Andrew Bacevich is no fan of George W. Bush. The conservative historian and former military officer lost a son fighting in Iraq and has publicly called the administration's foreign policy record one of "substantial, if almost malignant, achievement."

Yet in his new book The Limits of Power: The End of American Exceptionalism, he argues that the country's foreign policy is a direct result of the American way of life. The only way of changing that policy, he contends, is changing the way Americans live.

In 1995, Bacevich wrote presciently that "to cope with a world in which terrorists and warlords pose as great a challenge as massed armies, a radical revision of military thinking is essential," arguing that the lessons of Vietnam had largely been forgotten. With those lessons still forgotten, he now says, the country's problems are of its own making. Bacevich, a professor of international relations at Boston University, recently spoke with U.S. News. Excerpts:

Where do you think American foreign policy has gone wrong?
Most important is to see the connection between the American way of life and the foreign policy that our government conducts. There are some critics of American foreign policy, Noam Chomsky, for instance, who portray U.S. foreign policy as a great conspiracy where certain elites pull the wool over the eyes of the people to benefit themselves and their cronies. I've come to believe that U.S. foreign policy is broadly conceived to reflect the will of the American people.

Yet the majority of people don't now support continuing the war in Iraq.
Not that the majority of Americans thought that invading Iraq was a good idea either, but that they were satisfied and wanted to protect the American way of life, which requires access to massive amounts of oil.

Tacitly, at least, the American people are complicit and responsible for the policies made in Washington. It is one thing to sit on our couches and disagree with policy, but nothing is going to change unless we are willing to make substantive changes in the way that we live our lives.

Is there any chance that such a revolution in thinking is in the offing?
I doubt that there will be any change.

In the aftermath of 9/11, there may have been a moment for a president to turn to the American people and say, "In order to make sure this doesn't happen again, we have to change the way we conduct our affairs." Instead, the president made very clear the fact that we would not change. Instead, we were told to keep shopping and go to Disney World.

Now we're seven years into a war that our country supposedly supports and yet we are running out of soldiers. Why is that? The nation refuses to correct our domestic dysfunction on energy, consumption, entitlements, and endless credit.
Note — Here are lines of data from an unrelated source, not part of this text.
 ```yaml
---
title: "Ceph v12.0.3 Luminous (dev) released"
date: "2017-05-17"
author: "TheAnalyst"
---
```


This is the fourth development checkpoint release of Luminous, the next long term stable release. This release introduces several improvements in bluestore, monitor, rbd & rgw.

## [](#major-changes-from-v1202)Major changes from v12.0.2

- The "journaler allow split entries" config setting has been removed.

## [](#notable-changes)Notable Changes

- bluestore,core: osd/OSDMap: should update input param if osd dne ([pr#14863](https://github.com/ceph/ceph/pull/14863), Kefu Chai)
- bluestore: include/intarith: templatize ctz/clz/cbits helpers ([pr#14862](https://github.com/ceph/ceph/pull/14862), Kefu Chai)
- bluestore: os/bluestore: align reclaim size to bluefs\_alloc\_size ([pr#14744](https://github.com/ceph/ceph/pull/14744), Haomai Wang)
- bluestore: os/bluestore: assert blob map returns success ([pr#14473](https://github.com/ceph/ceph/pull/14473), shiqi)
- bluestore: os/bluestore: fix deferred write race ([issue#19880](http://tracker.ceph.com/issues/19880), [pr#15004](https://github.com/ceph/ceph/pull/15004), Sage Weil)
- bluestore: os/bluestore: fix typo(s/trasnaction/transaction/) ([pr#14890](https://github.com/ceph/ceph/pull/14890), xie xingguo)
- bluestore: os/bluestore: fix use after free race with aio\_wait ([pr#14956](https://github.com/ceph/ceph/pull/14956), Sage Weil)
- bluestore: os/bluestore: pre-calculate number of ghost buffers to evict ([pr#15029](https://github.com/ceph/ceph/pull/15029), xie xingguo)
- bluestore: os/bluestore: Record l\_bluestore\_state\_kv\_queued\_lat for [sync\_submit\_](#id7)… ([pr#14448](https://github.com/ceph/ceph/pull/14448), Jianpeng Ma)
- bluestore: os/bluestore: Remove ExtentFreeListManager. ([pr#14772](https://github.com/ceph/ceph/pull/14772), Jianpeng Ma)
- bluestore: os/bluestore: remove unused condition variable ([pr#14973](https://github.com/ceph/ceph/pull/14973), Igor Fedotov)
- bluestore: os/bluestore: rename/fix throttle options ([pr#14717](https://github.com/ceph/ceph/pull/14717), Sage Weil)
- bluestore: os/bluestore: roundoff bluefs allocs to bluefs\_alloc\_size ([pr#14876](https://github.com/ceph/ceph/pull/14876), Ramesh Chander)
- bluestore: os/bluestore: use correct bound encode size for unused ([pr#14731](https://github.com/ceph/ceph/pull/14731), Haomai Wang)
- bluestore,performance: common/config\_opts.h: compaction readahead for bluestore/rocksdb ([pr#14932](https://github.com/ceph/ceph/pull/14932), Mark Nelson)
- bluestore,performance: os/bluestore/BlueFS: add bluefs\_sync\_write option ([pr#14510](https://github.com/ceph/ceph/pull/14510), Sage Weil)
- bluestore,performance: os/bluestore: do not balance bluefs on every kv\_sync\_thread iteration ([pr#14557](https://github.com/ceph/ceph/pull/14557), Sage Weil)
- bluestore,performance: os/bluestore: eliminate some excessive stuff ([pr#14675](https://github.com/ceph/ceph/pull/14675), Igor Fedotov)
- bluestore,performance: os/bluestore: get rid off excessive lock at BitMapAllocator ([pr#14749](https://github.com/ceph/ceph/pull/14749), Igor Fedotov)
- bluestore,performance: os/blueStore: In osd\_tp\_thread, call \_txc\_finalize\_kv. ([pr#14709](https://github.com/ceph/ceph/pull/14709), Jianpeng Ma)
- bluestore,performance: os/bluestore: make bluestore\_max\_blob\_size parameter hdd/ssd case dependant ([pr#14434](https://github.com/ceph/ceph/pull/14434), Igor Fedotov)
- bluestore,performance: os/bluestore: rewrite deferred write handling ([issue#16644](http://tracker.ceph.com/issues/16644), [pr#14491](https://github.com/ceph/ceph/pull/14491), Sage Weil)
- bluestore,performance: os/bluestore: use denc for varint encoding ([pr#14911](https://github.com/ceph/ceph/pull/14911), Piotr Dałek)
Defense Secretary Donald Rumsfeld said something like, "We need to change the way we live, which is unacceptable, or we can change the way they live." That reflects a very familiar strand of thought in American foreign policy back to the Native Americans, which says that "they" will always have to change to accommodate our way of living.

But our efforts to remake the world in our image now are making us poorer. We are squandering our wealth. We're not becoming more powerful. We're squandering our power, particularly our military power, on which we've placed so much emphasis.

Is our military power exaggerated?
The end of the Cold War and the first Persian Gulf War both bred in Americans a bipartisan infatuation with military power. But nobody captured that better than [then Secretary of State] Madeleine Albright's famous question to Colin Powell about the value of bragging about having a great army if you're never going use it.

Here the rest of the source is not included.